• Mathematics
  • Also: tensor network state

Tensor Network

A tensor network is a mathematical framework for efficiently representing and contracting high-dimensional quantum states by decomposing them into networks of low-rank tensors, used in both classical quantum simulation and quantum machine learning.

A tensor network represents a many-body quantum state by factoring its exponentially large coefficient tensor into a contracted product of smaller tensors. Each tensor in the network corresponds to a site or bond, and the physical index of each site tensor represents the local Hilbert space (for a qubit, dimension 2). The network topology encodes which degrees of freedom are directly coupled. The key parameter controlling expressivity and cost is the bond dimension chi: the size of the indices shared between neighboring tensors. Low bond dimension imposes a constraint on the entanglement between subsystems, and states satisfying this constraint can be stored and manipulated in polynomial memory rather than exponential memory.

Matrix product states (MPS), also called tensor train decompositions, are the workhorse of one-dimensional tensor networks. An MPS represents an n-qubit state as a chain of matrices A[s_i] for each site, contracted along shared bond indices. Ground states of gapped local Hamiltonians in 1D satisfy an area law for entanglement entropy: entropy scales with the boundary between subsystems, not their volume, which guarantees they are well-approximated by MPS with bounded bond dimension. The density matrix renormalization group (DMRG) algorithm exploits this structure to find ground states of 1D systems with hundreds to thousands of sites, a task completely intractable with exact diagonalization.

For higher-dimensional systems, projected entangled pair states (PEPS) generalize MPS to 2D lattices, and the multi-scale entanglement renormalization ansatz (MERA) targets critical systems whose entanglement follows a logarithmic law. MERA’s layered structure of disentanglers and isometries maps directly onto a quantum circuit, making it a natural ansatz for both classical simulation and variational quantum algorithms. Contracting PEPS exactly is #P-hard in 2D, so approximate contraction methods are used, limiting practical bond dimensions. The boundary between classically simulable and classically hard quantum circuits is captured by entanglement growth: circuits that keep bond dimension low throughout remain tractable.

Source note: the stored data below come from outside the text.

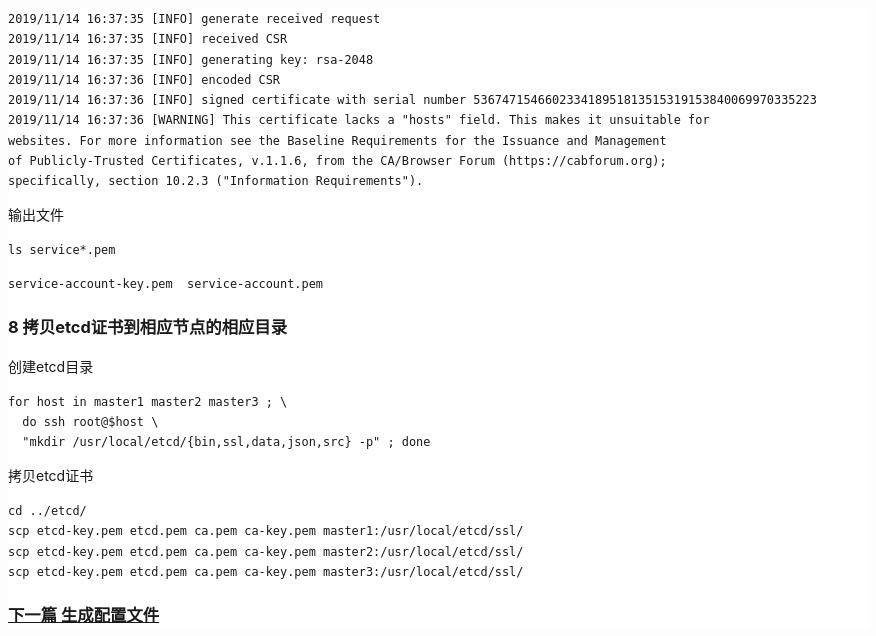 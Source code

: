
 ```
2019/11/14 16:37:35 [INFO] generate received request
2019/11/14 16:37:35 [INFO] received CSR
2019/11/14 16:37:35 [INFO] generating key: rsa-2048
2019/11/14 16:37:36 [INFO] encoded CSR
2019/11/14 16:37:36 [INFO] signed certificate with serial number 536747154660233418951813515319153840069970335223
2019/11/14 16:37:36 [WARNING] This certificate lacks a "hosts" field. This makes it unsuitable for
websites. For more information see the Baseline Requirements for the Issuance and Management
of Publicly-Trusted Certificates, v.1.1.6, from the CA/Browser Forum (https://cabforum.org);
specifically, section 10.2.3 ("Information Requirements").
```

输出文件

```
ls service*.pem
```

```
service-account-key.pem  service-account.pem
```

### 8 拷贝etcd证书到相应节点的相应目录

创建etcd目录

```
for host in master1 master2 master3 ; \
  do ssh root@$host \
  "mkdir /usr/local/etcd/{bin,ssl,data,json,src} -p" ; done
```

拷贝etcd证书

```
cd ../etcd/
scp etcd-key.pem etcd.pem ca.pem ca-key.pem master1:/usr/local/etcd/ssl/
scp etcd-key.pem etcd.pem ca.pem ca-key.pem master2:/usr/local/etcd/ssl/
scp etcd-key.pem etcd.pem ca.pem ca-key.pem master3:/usr/local/etcd/ssl/
```



### [下一篇 生成配置文件](https://github.com/mytting/kubernetes/blob/master/A-%E4%BA%8C%E8%BF%9B%E5%88%B6%E5%AE%89%E8%A3%85%E9%AB%98%E5%8F%AF%E7%94%A8Kubernetes%E9%9B%86%E7%BE%A4/v1.16.1-D%20%E7%94%9F%E6%88%90%E9%85%8D%E7%BD%AE%E6%96%87%E4%BB%B6.md) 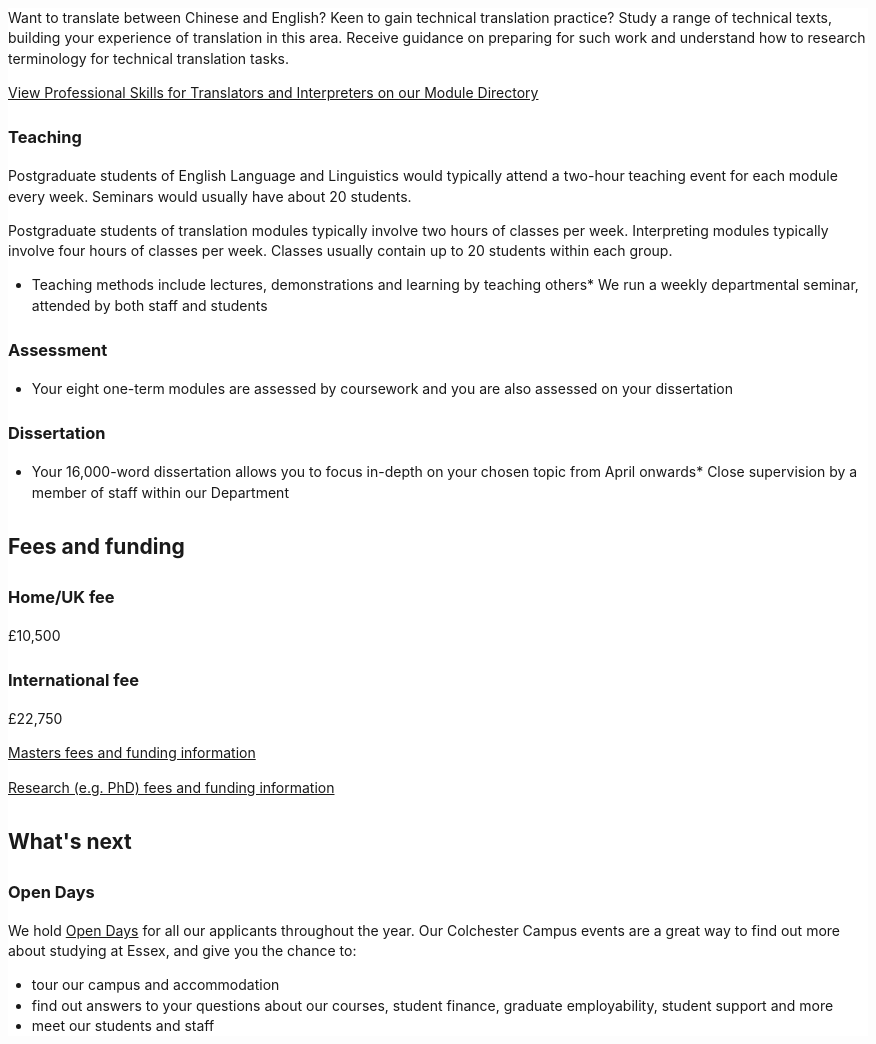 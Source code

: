 Want to translate between Chinese and English? Keen to gain technical translation practice? Study a range of technical texts, building your experience of translation in this area. Receive guidance on preparing for such work and understand how to research terminology for technical translation tasks.

[View Professional Skills for Translators and Interpreters on our Module Directory](https://www1.essex.ac.uk/modules/Default.aspx?coursecode=LA895&year=25)

### Teaching

Postgraduate students of English Language and Linguistics would typically attend a two-hour teaching event for each module every week. Seminars would usually have about 20 students.

Postgraduate students of translation modules typically involve two hours of classes per week. Interpreting modules typically involve four hours of classes per week. Classes usually contain up to 20 students within each group.

* Teaching methods include lectures, demonstrations and learning by teaching others* We run a weekly departmental seminar, attended by both staff and students

### Assessment

* Your eight one-term modules are assessed by coursework and you are also assessed on your dissertation

### Dissertation

* Your 16,000-word dissertation allows you to focus in-depth on your chosen topic from April onwards* Close supervision by a member of staff within our Department

## Fees and funding

### Home/UK fee

£10,500

### International fee

£22,750

[Masters fees and funding information](https://www.essex.ac.uk/postgraduate/masters/fees-and-funding)

[Research (e.g. PhD) fees and funding information](https://www.essex.ac.uk/postgraduate/research/fees-and-funding)

## What's next

### Open Days

We hold [Open Days](https://www.essex.ac.uk/visit-us/open-days) for all our applicants throughout the year. Our Colchester Campus events are a great way to find out more about studying at Essex, and give you the chance to:

* tour our campus and accommodation
* find out answers to your questions about our courses, student finance, graduate employability, student support and more
* meet our students and staff
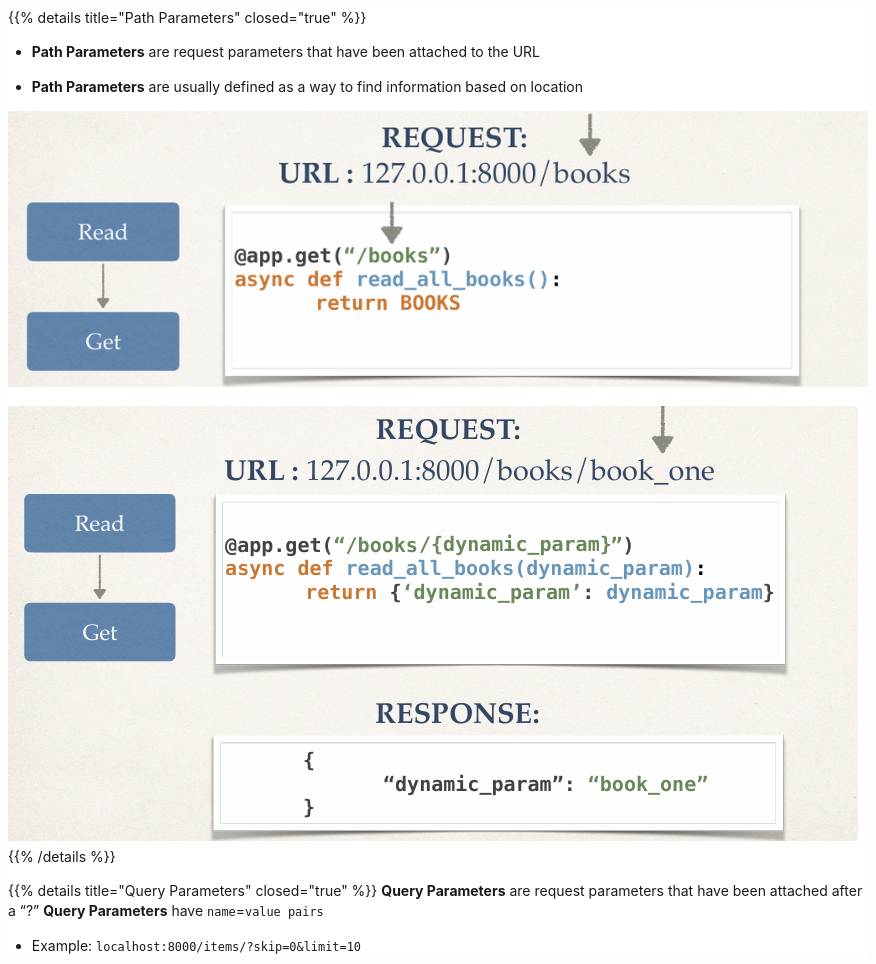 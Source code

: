 {{% details title="Path Parameters" closed="true" %}}
+ **Path Parameters** are request parameters that have been attached to the URL

+ **Path Parameters** are usually defined as a way to find information based on location

![alt text](image-11.png)

![alt text](image-12.png)
{{% /details %}}

{{% details title="Query Parameters" closed="true" %}}
**Query Parameters** are request parameters that have been attached after a “?”
**Query Parameters** have `name`=`value pairs`

+ Example:
     `localhost:8000/items/?skip=0&limit=10`
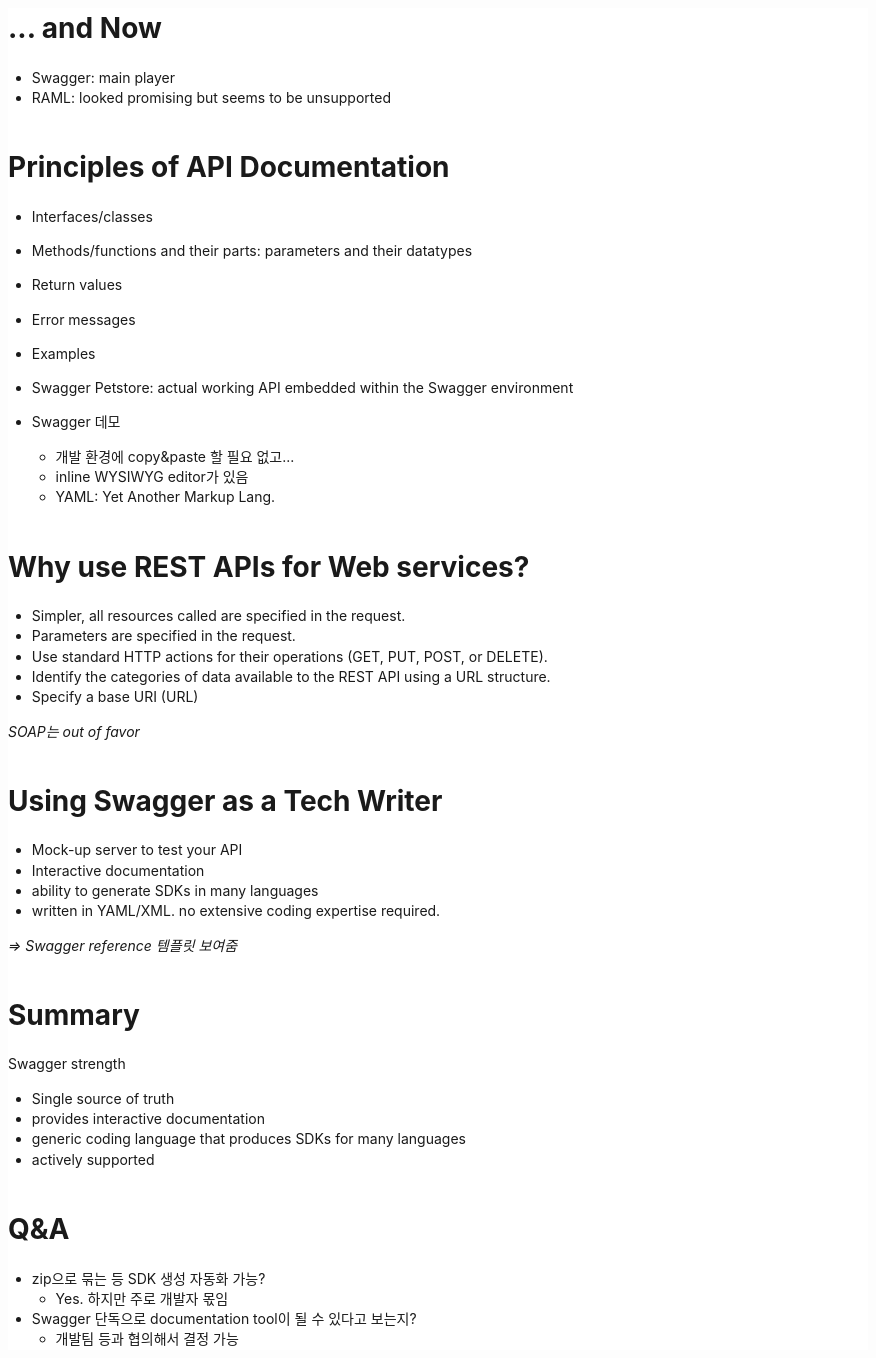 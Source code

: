 # ... and Now
- Swagger: main player
- RAML: looked promising but seems to be unsupported


# Principles of API Documentation
- Interfaces/classes
- Methods/functions and their parts: parameters and their datatypes
- Return values
- Error messages
- Examples

- Swagger Petstore: actual working API embedded within the Swagger environment
- Swagger 데모
  - 개발 환경에 copy&paste 할 필요 없고...
  - inline WYSIWYG editor가 있음
  - YAML: Yet Another Markup Lang.

# Why use REST APIs for Web services?
- Simpler,  all resources called are specified in the request. 
- Parameters are specified in the request. 
- Use standard HTTP actions for their operations (GET, PUT, POST, or DELETE).
- Identify the categories of data available to the REST API using a URL structure.
- Specify a base URI (URL)

*SOAP는 out of favor*


# Using Swagger as a Tech Writer
- Mock-up server to test your API
- Interactive documentation
- ability to generate SDKs in many languages
- written in YAML/XML. no extensive coding expertise required.

*=> Swagger reference 템플릿 보여줌*

# Summary 
Swagger strength
- Single source of truth
- provides interactive documentation
- generic coding language that produces SDKs for many languages
- actively supported

# Q&A
- zip으로 묶는 등 SDK 생성 자동화 가능?
  - Yes. 하지만 주로 개발자 몫임
- Swagger 단독으로 documentation tool이 될 수 있다고 보는지?
  - 개발팀 등과 협의해서 결정 가능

Tensor networks appear in quantum machine learning as parameterized models. A tensor network classifier processes an input by mapping feature vectors to local tensors and contracting the network to produce a class prediction, with the bond indices playing the role of hidden layer width. PennyLane’s tensor network backend allows hybrid classical-quantum circuits where portions of the network run on classical hardware using tensor contraction and other portions run on quantum devices. This decomposition is useful for benchmarking quantum hardware against classical tensor network baselines and for identifying which subroutines genuinely benefit from quantum execution versus which can be handled classically at comparable cost.